山口県レポート

2021.01.15

ゆめいしん米粉

グルテンフリー食品としてアメリカ輸出

ゆめいしん米粉 山口県山口市にて6次産業化に取り組む名田島農産では、平成24年に最新鋭の設備を導入し、山口県産米を微細分に製粉し米粉の生産を行っています。給食用のパンの原料としてはもちろん、菓子においても汎用性が高く県内では幅広く流通するようになりました。このような業務用だけでなく、少量入りは県内スーパーでも広く販売されており県内の米粉のシェア率は高いものとなっています。「ゆめいしん米粉」の名前は商標登録もされ、レシピを付けて販売したり米粉スイーツをイベント出店したりなど、米粉に親しむ取り組みも行っています。

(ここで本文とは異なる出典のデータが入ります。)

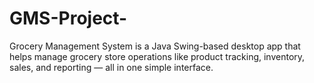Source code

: # GMS-Project-
Grocery Management System is a Java Swing-based desktop app that helps manage grocery store operations like product tracking, inventory, sales, and reporting — all in one simple interface.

 このたび米粉の普及と需要拡大を目指した新しい取組みとして、やまぐちの農林水産物需要拡大協議会(構成:JA山口県、山口県、ジェトロ山口等)が行うアメリカ向けの山口県産米などの輸出商品に、名田島農産が生産する「ゆめいしん米粉」が認定されました。これは商品の輸出を低コストで小ロットからでも可能とする県独自の事業で、他に精米やもち米、わかめふりかけ、夏みかんマーマレードがあります。

 認定後は、山口県農林水産部ぶちうまやまぐち推進課(自治体の名称としては斬新なネーミングです)の協力を得て、11月にアメリカ合衆国食品医薬局(FDA)への事業者登録を完了させ、グルテンフリー食品として2020年12月に第一便をアメリカへ向けて輸出しました。

 名田島農産では「米国や欧州では、小麦を使わない食品によるグルテンフリーダイエットが注目されており、小麦粉と同程度の粒度に製粉した弊社の「ゆめいしん米粉」は十分な商品価値があると自信を持っている。アメリカでの輸出を契機にさらに事業拡大に取り組みたい。その可能性はあると確信している。また、アメリカをはじめとした海外での反応がとても楽しみである。」と話していました。

 菓子組合員でもある名田島農産の米粉は山口県の学校給食用米粉パンの原料にも使用されています。今後の米粉普及について、山口県から全国に、さらには世界を対象に積極的に展開する予定であるとのことです。